Sensitive electrochemical immunoassay of a biomarker based on biotin-avidin conjugated DNAzyme concatamer with signal tagging

Abstract

This work reports a new electrochemical immunoassay protocol with signal amplification for the sensitive detection of a biomarker (carcinoembryonic antigen, CEA, used in this case) by coupling hemin/G-quadruplex-constructed DNAzyme concatamer with the biotin-avidin amplification system. Initially, polyclonal rabbit anti-human CEA antibody (pAb1) was immobilized onto a gold nanoparticle-modified glassy carbon electrode, which was used for the capture of target CEA, and biotin-labeled mouse anti-human monoclonal CEA antibody (bio-mAb2) was then used as a secondary antibody for the formation of the sandwiched immunocomplex in the presence of target CEA on the pAb1-modified electrode.
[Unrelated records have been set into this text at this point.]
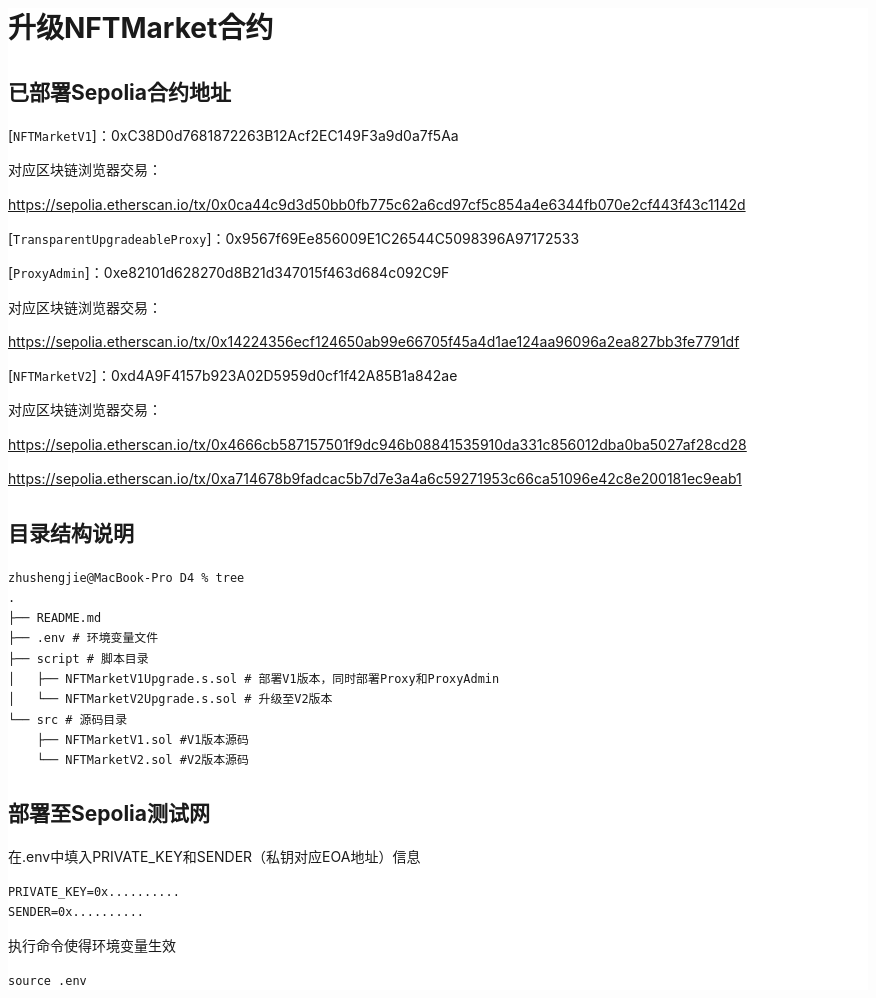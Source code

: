 # 升级NFTMarket合约

## 已部署Sepolia合约地址

[`NFTMarketV1`]：0xC38D0d7681872263B12Acf2EC149F3a9d0a7f5Aa

对应区块链浏览器交易：

https://sepolia.etherscan.io/tx/0x0ca44c9d3d50bb0fb775c62a6cd97cf5c854a4e6344fb070e2cf443f43c1142d

[`TransparentUpgradeableProxy`]：0x9567f69Ee856009E1C26544C5098396A97172533

[`ProxyAdmin`]：0xe82101d628270d8B21d347015f463d684c092C9F

对应区块链浏览器交易：

https://sepolia.etherscan.io/tx/0x14224356ecf124650ab99e66705f45a4d1ae124aa96096a2ea827bb3fe7791df

[`NFTMarketV2`]：0xd4A9F4157b923A02D5959d0cf1f42A85B1a842ae

对应区块链浏览器交易：

https://sepolia.etherscan.io/tx/0x4666cb587157501f9dc946b08841535910da331c856012dba0ba5027af28cd28

https://sepolia.etherscan.io/tx/0xa714678b9fadcac5b7d7e3a4a6c59271953c66ca51096e42c8e200181ec9eab1

## 目录结构说明

```shell
zhushengjie@MacBook-Pro D4 % tree
.
├── README.md
├── .env # 环境变量文件
├── script # 脚本目录
│   ├── NFTMarketV1Upgrade.s.sol # 部署V1版本，同时部署Proxy和ProxyAdmin
│   └── NFTMarketV2Upgrade.s.sol # 升级至V2版本
└── src # 源码目录
    ├── NFTMarketV1.sol #V1版本源码
    └── NFTMarketV2.sol #V2版本源码
```



## 部署至Sepolia测试网

在.env中填入PRIVATE_KEY和SENDER（私钥对应EOA地址）信息

```context
PRIVATE_KEY=0x..........
SENDER=0x..........
```

执行命令使得环境变量生效

```shell
source .env
```
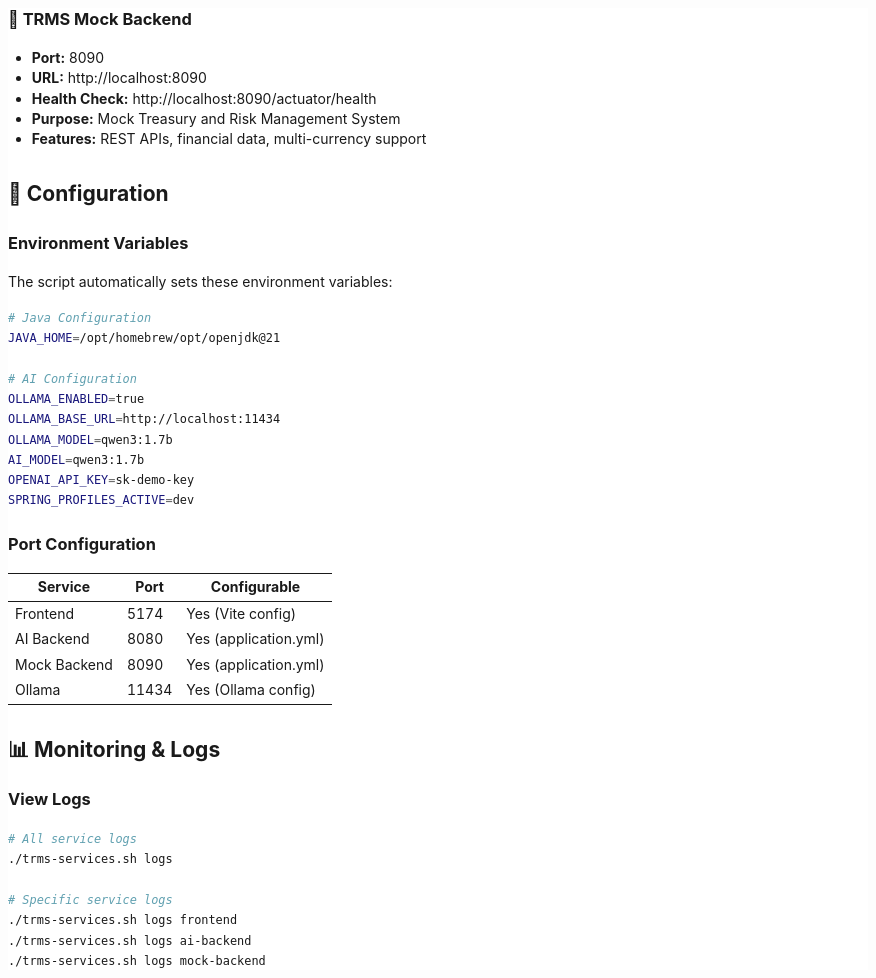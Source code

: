 ### 🏦 **TRMS Mock Backend**
- **Port:** 8090
- **URL:** http://localhost:8090
- **Health Check:** http://localhost:8090/actuator/health
- **Purpose:** Mock Treasury and Risk Management System
- **Features:** REST APIs, financial data, multi-currency support

## 🔧 Configuration

### Environment Variables

The script automatically sets these environment variables:

```bash
# Java Configuration
JAVA_HOME=/opt/homebrew/opt/openjdk@21

# AI Configuration
OLLAMA_ENABLED=true
OLLAMA_BASE_URL=http://localhost:11434
OLLAMA_MODEL=qwen3:1.7b
AI_MODEL=qwen3:1.7b
OPENAI_API_KEY=sk-demo-key
SPRING_PROFILES_ACTIVE=dev
```

### Port Configuration

| Service | Port | Configurable |
|---------|------|--------------|
| Frontend | 5174 | Yes (Vite config) |
| AI Backend | 8080 | Yes (application.yml) |
| Mock Backend | 8090 | Yes (application.yml) |
| Ollama | 11434 | Yes (Ollama config) |

## 📊 Monitoring & Logs

### View Logs
```bash
# All service logs
./trms-services.sh logs

# Specific service logs
./trms-services.sh logs frontend
./trms-services.sh logs ai-backend
./trms-services.sh logs mock-backend
```

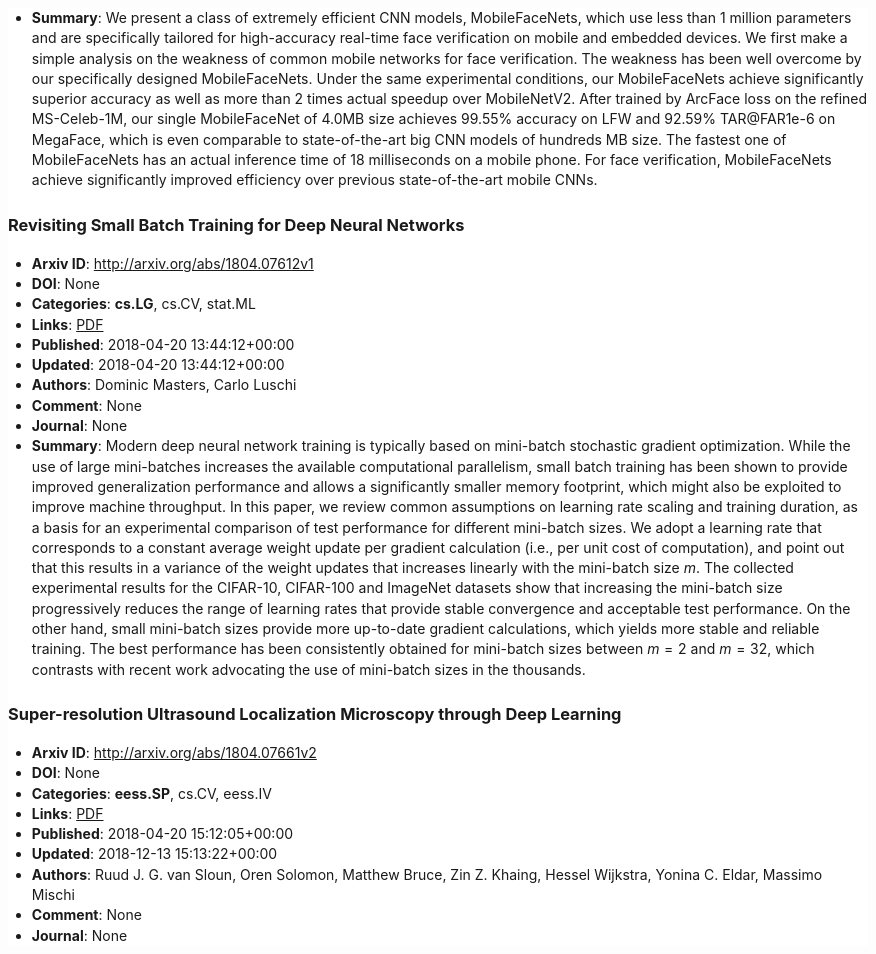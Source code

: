 - **Summary**: We present a class of extremely efficient CNN models, MobileFaceNets, which use less than 1 million parameters and are specifically tailored for high-accuracy real-time face verification on mobile and embedded devices. We first make a simple analysis on the weakness of common mobile networks for face verification. The weakness has been well overcome by our specifically designed MobileFaceNets. Under the same experimental conditions, our MobileFaceNets achieve significantly superior accuracy as well as more than 2 times actual speedup over MobileNetV2. After trained by ArcFace loss on the refined MS-Celeb-1M, our single MobileFaceNet of 4.0MB size achieves 99.55% accuracy on LFW and 92.59% TAR@FAR1e-6 on MegaFace, which is even comparable to state-of-the-art big CNN models of hundreds MB size. The fastest one of MobileFaceNets has an actual inference time of 18 milliseconds on a mobile phone. For face verification, MobileFaceNets achieve significantly improved efficiency over previous state-of-the-art mobile CNNs.



### Revisiting Small Batch Training for Deep Neural Networks
- **Arxiv ID**: http://arxiv.org/abs/1804.07612v1
- **DOI**: None
- **Categories**: **cs.LG**, cs.CV, stat.ML
- **Links**: [PDF](http://arxiv.org/pdf/1804.07612v1)
- **Published**: 2018-04-20 13:44:12+00:00
- **Updated**: 2018-04-20 13:44:12+00:00
- **Authors**: Dominic Masters, Carlo Luschi
- **Comment**: None
- **Journal**: None
- **Summary**: Modern deep neural network training is typically based on mini-batch stochastic gradient optimization. While the use of large mini-batches increases the available computational parallelism, small batch training has been shown to provide improved generalization performance and allows a significantly smaller memory footprint, which might also be exploited to improve machine throughput.   In this paper, we review common assumptions on learning rate scaling and training duration, as a basis for an experimental comparison of test performance for different mini-batch sizes. We adopt a learning rate that corresponds to a constant average weight update per gradient calculation (i.e., per unit cost of computation), and point out that this results in a variance of the weight updates that increases linearly with the mini-batch size $m$.   The collected experimental results for the CIFAR-10, CIFAR-100 and ImageNet datasets show that increasing the mini-batch size progressively reduces the range of learning rates that provide stable convergence and acceptable test performance. On the other hand, small mini-batch sizes provide more up-to-date gradient calculations, which yields more stable and reliable training. The best performance has been consistently obtained for mini-batch sizes between $m = 2$ and $m = 32$, which contrasts with recent work advocating the use of mini-batch sizes in the thousands.



### Super-resolution Ultrasound Localization Microscopy through Deep Learning
- **Arxiv ID**: http://arxiv.org/abs/1804.07661v2
- **DOI**: None
- **Categories**: **eess.SP**, cs.CV, eess.IV
- **Links**: [PDF](http://arxiv.org/pdf/1804.07661v2)
- **Published**: 2018-04-20 15:12:05+00:00
- **Updated**: 2018-12-13 15:13:22+00:00
- **Authors**: Ruud J. G. van Sloun, Oren Solomon, Matthew Bruce, Zin Z. Khaing, Hessel Wijkstra, Yonina C. Eldar, Massimo Mischi
- **Comment**: None
- **Journal**: None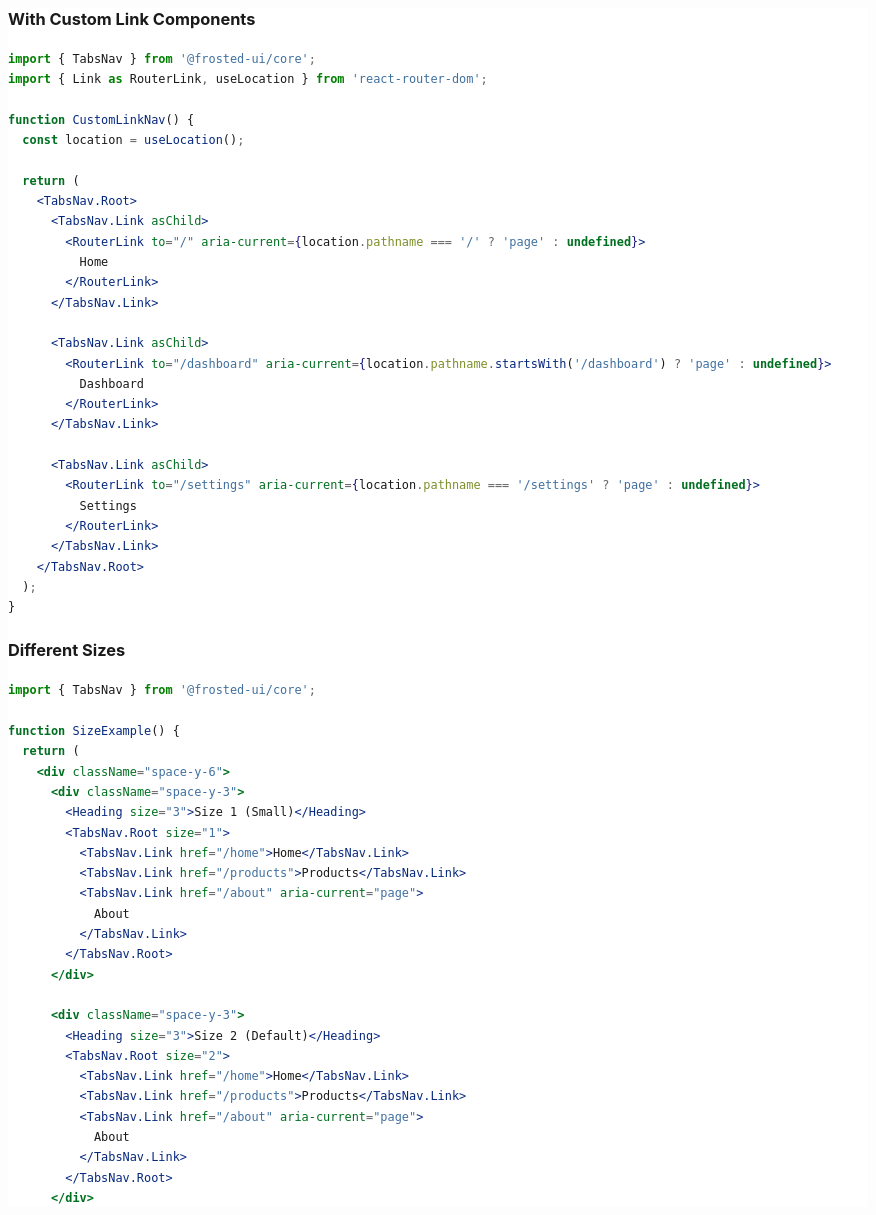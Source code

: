 ### With Custom Link Components

```jsx
import { TabsNav } from '@frosted-ui/core';
import { Link as RouterLink, useLocation } from 'react-router-dom';

function CustomLinkNav() {
  const location = useLocation();

  return (
    <TabsNav.Root>
      <TabsNav.Link asChild>
        <RouterLink to="/" aria-current={location.pathname === '/' ? 'page' : undefined}>
          Home
        </RouterLink>
      </TabsNav.Link>

      <TabsNav.Link asChild>
        <RouterLink to="/dashboard" aria-current={location.pathname.startsWith('/dashboard') ? 'page' : undefined}>
          Dashboard
        </RouterLink>
      </TabsNav.Link>

      <TabsNav.Link asChild>
        <RouterLink to="/settings" aria-current={location.pathname === '/settings' ? 'page' : undefined}>
          Settings
        </RouterLink>
      </TabsNav.Link>
    </TabsNav.Root>
  );
}
```

### Different Sizes

```jsx
import { TabsNav } from '@frosted-ui/core';

function SizeExample() {
  return (
    <div className="space-y-6">
      <div className="space-y-3">
        <Heading size="3">Size 1 (Small)</Heading>
        <TabsNav.Root size="1">
          <TabsNav.Link href="/home">Home</TabsNav.Link>
          <TabsNav.Link href="/products">Products</TabsNav.Link>
          <TabsNav.Link href="/about" aria-current="page">
            About
          </TabsNav.Link>
        </TabsNav.Root>
      </div>

      <div className="space-y-3">
        <Heading size="3">Size 2 (Default)</Heading>
        <TabsNav.Root size="2">
          <TabsNav.Link href="/home">Home</TabsNav.Link>
          <TabsNav.Link href="/products">Products</TabsNav.Link>
          <TabsNav.Link href="/about" aria-current="page">
            About
          </TabsNav.Link>
        </TabsNav.Root>
      </div>
```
The carried biotin could react with streptavidin and a biotin-labeled initiator strand (S0) in sequence. Two auxiliary DNA strands (S1 and S2) were designed for the concatamer reaction with the S0. The DNA initiator stand (S0) could propagate a chain reaction of hybridization events between alternating S1 and S2 to form a nicked double-helix. Upon addition of hemin, the hemin-binding aptamers can be bound to form the hemin/G-quadruplex-based DNAzymes on the S1 probe. Meanwhile, the formed double-helix DNA polymers could also cause the numerous intercalation of electroactive methylene blue. During the electrochemical measurements, the DNAzymes could catalyze the reduction of H2O2 in a detection solution with the aid of the intercalated methylene blue. Under the optimal conditions, the electrochemical immunosensor exhibited a dynamic working range of 1.0 pg mL−1–50 ng mL−1 toward CEA standards with a detection limit of 0.5 pg mL−1. The reproducibility and selectivity of the developed immunoassay were acceptable (CV <10%). In addition, 6 spiked CEA samples with various concentrations were assayed by using the developed immunoassay, and the recovery was 92–120%.